By Professional Academy Guest Blogger, Elliot Mark

It’s always been challenging to get a new business off the ground. Lacking an established brand makes it extremely difficult to convince people to believe in you, and startup resources are far too limited to support exhaustive marketing. You need to be smart and selective with your approach, and that means keeping a strict focus on a narrow audience comprising only those most likely to be interested in whatever you’re offering.

If you can impress those people, you can win them over, resulting in opportunities to exceed their expectations and start building a positive reputation through social proof. But what do you do once you’ve cornered that limited market? If you do an excellent job, you’ll eventually run out of new prospects within that narrow audience, making further growth seem impossible.

At that point, of course, your future lies in expanding your audience. While working to retain the customers you’ve already collected, you must look farther afield to find new opportunities. The question, though, is how you can reach those people. In this post, we’ll set out four ways in which you can adapt your digital marketing to reach new audiences. Let’s get to them.

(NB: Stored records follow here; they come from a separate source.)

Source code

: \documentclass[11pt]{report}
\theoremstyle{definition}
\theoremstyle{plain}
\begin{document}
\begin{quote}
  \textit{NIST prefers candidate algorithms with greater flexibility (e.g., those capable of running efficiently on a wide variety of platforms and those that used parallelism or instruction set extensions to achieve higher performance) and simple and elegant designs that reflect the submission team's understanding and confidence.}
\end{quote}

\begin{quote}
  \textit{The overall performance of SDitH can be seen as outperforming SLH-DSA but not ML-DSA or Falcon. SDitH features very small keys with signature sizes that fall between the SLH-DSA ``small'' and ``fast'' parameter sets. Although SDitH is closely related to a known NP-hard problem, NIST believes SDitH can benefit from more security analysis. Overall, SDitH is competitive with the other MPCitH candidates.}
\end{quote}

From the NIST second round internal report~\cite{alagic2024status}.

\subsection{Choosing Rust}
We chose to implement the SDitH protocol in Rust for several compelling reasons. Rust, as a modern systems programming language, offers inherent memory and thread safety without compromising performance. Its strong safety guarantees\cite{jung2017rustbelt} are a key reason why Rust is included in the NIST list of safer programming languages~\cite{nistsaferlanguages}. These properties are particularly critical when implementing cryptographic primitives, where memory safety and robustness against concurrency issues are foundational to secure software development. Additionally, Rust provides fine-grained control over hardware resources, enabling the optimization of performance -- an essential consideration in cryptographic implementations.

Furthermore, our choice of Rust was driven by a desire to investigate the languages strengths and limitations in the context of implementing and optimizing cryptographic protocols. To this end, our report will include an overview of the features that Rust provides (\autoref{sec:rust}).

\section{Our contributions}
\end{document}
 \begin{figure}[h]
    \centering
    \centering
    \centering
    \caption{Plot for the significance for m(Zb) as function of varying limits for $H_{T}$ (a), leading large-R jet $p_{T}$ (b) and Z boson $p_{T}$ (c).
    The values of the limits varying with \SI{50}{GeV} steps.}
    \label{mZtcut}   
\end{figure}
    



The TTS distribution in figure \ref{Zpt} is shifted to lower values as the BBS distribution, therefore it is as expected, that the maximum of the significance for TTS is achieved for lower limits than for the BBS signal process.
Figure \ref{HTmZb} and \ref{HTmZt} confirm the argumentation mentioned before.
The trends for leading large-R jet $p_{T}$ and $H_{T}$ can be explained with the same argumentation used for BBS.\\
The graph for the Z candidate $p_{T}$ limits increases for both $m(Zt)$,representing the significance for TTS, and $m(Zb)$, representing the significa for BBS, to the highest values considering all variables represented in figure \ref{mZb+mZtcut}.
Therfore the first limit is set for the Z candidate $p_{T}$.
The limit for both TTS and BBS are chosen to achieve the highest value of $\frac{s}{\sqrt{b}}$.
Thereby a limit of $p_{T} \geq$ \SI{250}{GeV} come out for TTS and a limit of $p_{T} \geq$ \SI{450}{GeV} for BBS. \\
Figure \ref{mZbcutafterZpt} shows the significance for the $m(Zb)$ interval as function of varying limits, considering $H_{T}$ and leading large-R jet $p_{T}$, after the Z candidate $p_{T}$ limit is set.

USE BROADER FRAMING AND PHRASING

When you fixate on impressing a niche audience, you inevitably adapt your marketing materials to suit their specific needs and preferences. You know what technical terms they’ll understand, how they’ll want problems and solutions to be framed, and how they like to be addressed. When you open up your marketing approach, then, it’s essential that you dial this back.

Take out the technical terms that may be misunderstood. Research what messaging is likely to resonate most clearly, and make the necessary adjustments. Keep in mind that you won’t be able to win over your new audience in a single step, so don’t even try: your goal with your initial marketing should be to lay the groundwork for future materials. One you’ve made people familiar with your core concepts, you’ll have the chance to make a complete pitch.

EMBRACE A MULTILINGUAL APPROACH

If you’re eager for new prospects, one of the best ways to find untapped potential is to look overseas. After all, there are huge numbers of people out there who don’t speak your language or simply prefer to use sites that address them in their native tongues. If you can cater to them by offering content in their languages, you can achieve remarkable business growth.

If you want to do this, though, you’ll need to start by localizing all content on your website. Yes, that includes everything from the blog copy to the navigational elements, and it requires not only translation but also an appreciation of how references and tones can work well in one language but fall totally flat in another. Accounting for cultural differences is far from easy, but it’s time well spent given the revenue you stand to collect as a result.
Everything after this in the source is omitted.